Input START
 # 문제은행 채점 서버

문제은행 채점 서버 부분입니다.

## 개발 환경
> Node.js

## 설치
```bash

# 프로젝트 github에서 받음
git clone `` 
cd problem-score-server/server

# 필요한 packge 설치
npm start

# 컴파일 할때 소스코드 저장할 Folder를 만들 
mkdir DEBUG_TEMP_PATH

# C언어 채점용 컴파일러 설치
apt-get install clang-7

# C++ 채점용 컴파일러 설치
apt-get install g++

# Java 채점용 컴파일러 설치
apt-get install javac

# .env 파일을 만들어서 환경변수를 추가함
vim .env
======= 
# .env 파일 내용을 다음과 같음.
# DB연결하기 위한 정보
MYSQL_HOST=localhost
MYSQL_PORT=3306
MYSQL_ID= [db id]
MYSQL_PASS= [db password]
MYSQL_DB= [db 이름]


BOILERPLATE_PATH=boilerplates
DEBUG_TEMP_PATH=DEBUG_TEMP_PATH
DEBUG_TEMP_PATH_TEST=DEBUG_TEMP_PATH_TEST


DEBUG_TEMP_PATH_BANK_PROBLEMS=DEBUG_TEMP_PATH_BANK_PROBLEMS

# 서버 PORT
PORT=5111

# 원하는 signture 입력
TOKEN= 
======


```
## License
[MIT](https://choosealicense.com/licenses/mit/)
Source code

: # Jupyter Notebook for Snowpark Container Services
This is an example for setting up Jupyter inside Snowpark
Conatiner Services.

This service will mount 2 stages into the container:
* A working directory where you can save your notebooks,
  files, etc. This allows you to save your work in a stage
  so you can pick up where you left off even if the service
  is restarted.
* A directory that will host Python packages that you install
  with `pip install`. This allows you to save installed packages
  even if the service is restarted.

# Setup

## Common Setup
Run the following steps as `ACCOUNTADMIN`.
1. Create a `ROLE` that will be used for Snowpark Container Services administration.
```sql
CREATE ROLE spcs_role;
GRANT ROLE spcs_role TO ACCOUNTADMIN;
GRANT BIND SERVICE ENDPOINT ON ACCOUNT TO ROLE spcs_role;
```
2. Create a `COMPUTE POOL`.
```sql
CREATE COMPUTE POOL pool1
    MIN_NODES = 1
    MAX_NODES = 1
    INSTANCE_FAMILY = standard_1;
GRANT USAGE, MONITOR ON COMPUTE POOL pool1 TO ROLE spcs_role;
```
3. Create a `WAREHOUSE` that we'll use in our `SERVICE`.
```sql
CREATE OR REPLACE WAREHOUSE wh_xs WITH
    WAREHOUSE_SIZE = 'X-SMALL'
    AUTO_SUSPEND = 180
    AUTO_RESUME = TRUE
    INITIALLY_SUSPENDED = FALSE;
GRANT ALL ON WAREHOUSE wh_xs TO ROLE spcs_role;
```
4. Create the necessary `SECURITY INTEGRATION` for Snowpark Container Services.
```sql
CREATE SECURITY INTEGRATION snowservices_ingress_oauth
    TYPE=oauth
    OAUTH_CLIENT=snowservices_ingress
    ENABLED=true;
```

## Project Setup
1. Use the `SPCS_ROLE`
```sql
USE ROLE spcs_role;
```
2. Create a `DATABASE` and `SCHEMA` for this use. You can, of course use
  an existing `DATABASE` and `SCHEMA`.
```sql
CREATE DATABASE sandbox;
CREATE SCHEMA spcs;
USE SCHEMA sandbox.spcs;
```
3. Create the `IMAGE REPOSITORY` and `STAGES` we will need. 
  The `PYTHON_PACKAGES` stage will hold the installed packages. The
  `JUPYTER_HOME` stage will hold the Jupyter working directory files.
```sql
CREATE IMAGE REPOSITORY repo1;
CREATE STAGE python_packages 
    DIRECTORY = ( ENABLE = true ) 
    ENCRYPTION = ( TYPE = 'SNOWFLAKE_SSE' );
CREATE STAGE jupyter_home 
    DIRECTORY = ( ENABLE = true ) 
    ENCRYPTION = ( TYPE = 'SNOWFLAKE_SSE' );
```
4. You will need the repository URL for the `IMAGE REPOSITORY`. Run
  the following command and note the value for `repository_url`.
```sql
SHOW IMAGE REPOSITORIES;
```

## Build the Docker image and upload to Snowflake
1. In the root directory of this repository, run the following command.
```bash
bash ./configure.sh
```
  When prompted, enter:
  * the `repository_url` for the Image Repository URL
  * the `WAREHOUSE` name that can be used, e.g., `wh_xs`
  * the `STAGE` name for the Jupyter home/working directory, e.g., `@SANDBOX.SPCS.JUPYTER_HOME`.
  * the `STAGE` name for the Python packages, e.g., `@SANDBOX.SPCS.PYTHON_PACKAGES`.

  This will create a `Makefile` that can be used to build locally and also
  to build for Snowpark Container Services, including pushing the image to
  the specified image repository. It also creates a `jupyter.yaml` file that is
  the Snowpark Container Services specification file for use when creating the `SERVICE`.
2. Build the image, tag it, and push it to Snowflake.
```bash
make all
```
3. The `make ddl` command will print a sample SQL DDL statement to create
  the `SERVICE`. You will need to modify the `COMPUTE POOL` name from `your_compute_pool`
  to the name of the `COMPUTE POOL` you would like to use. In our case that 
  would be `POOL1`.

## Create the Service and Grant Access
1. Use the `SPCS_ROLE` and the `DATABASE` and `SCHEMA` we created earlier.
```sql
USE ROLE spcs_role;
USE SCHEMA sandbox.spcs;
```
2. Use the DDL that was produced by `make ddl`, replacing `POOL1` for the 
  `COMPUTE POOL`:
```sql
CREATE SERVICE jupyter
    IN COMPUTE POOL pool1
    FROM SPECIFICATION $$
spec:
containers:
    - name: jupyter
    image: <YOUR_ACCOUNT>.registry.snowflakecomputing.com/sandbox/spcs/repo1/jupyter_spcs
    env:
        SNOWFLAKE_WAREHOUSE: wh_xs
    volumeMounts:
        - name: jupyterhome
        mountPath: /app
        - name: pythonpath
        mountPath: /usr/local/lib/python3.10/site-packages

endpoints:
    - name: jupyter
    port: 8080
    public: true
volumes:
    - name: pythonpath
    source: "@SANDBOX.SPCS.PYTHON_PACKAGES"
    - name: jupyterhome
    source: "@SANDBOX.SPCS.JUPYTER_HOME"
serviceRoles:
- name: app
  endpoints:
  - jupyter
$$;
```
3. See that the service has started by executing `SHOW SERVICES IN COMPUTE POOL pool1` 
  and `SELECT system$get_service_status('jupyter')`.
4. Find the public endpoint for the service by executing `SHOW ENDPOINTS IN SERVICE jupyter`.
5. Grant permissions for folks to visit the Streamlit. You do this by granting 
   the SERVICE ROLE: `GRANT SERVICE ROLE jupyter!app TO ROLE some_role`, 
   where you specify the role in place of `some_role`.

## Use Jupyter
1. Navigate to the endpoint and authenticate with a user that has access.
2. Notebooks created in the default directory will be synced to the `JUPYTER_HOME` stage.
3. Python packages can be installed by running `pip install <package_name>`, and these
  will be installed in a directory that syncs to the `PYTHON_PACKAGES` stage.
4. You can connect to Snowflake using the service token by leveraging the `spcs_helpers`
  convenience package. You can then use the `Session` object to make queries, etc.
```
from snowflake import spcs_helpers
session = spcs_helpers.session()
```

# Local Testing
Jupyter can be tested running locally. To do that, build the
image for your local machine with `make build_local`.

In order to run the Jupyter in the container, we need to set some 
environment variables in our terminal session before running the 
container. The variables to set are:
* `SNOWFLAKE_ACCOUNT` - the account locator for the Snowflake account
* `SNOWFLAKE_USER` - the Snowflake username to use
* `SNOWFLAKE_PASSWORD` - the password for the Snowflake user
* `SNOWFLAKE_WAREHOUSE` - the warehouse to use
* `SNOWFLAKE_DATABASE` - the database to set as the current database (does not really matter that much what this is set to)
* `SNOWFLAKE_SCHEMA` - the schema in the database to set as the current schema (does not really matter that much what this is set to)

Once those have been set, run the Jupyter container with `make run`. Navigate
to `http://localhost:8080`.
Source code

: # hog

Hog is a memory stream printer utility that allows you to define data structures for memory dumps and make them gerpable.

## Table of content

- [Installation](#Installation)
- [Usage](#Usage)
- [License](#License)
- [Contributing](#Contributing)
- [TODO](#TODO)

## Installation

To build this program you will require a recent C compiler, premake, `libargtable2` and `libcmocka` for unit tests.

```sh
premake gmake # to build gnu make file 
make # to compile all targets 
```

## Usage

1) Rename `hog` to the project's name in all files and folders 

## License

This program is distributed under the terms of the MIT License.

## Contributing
Input END
Beginning at the top of the records above, transcribe each line exactly up to and including the line that holds "This is an example".

Task result
 # 문제은행 채점 서버

문제은행 채점 서버 부분입니다.

## 개발 환경
> Node.js

## 설치
```bash

# 프로젝트 github에서 받음
git clone `` 
cd problem-score-server/server

# 필요한 packge 설치
npm start

# 컴파일 할때 소스코드 저장할 Folder를 만들 
mkdir DEBUG_TEMP_PATH

# C언어 채점용 컴파일러 설치
apt-get install clang-7

# C++ 채점용 컴파일러 설치
apt-get install g++

# Java 채점용 컴파일러 설치
apt-get install javac

# .env 파일을 만들어서 환경변수를 추가함
vim .env
======= 
# .env 파일 내용을 다음과 같음.
# DB연결하기 위한 정보
MYSQL_HOST=localhost
MYSQL_PORT=3306
MYSQL_ID= [db id]
MYSQL_PASS= [db password]
MYSQL_DB= [db 이름]


BOILERPLATE_PATH=boilerplates
DEBUG_TEMP_PATH=DEBUG_TEMP_PATH
DEBUG_TEMP_PATH_TEST=DEBUG_TEMP_PATH_TEST


DEBUG_TEMP_PATH_BANK_PROBLEMS=DEBUG_TEMP_PATH_BANK_PROBLEMS

# 서버 PORT
PORT=5111

# 원하는 signture 입력
TOKEN= 
======


```
## License
[MIT](https://choosealicense.com/licenses/mit/)
Source code

: # Jupyter Notebook for Snowpark Container Services
This is an example for setting up Jupyter inside Snowpark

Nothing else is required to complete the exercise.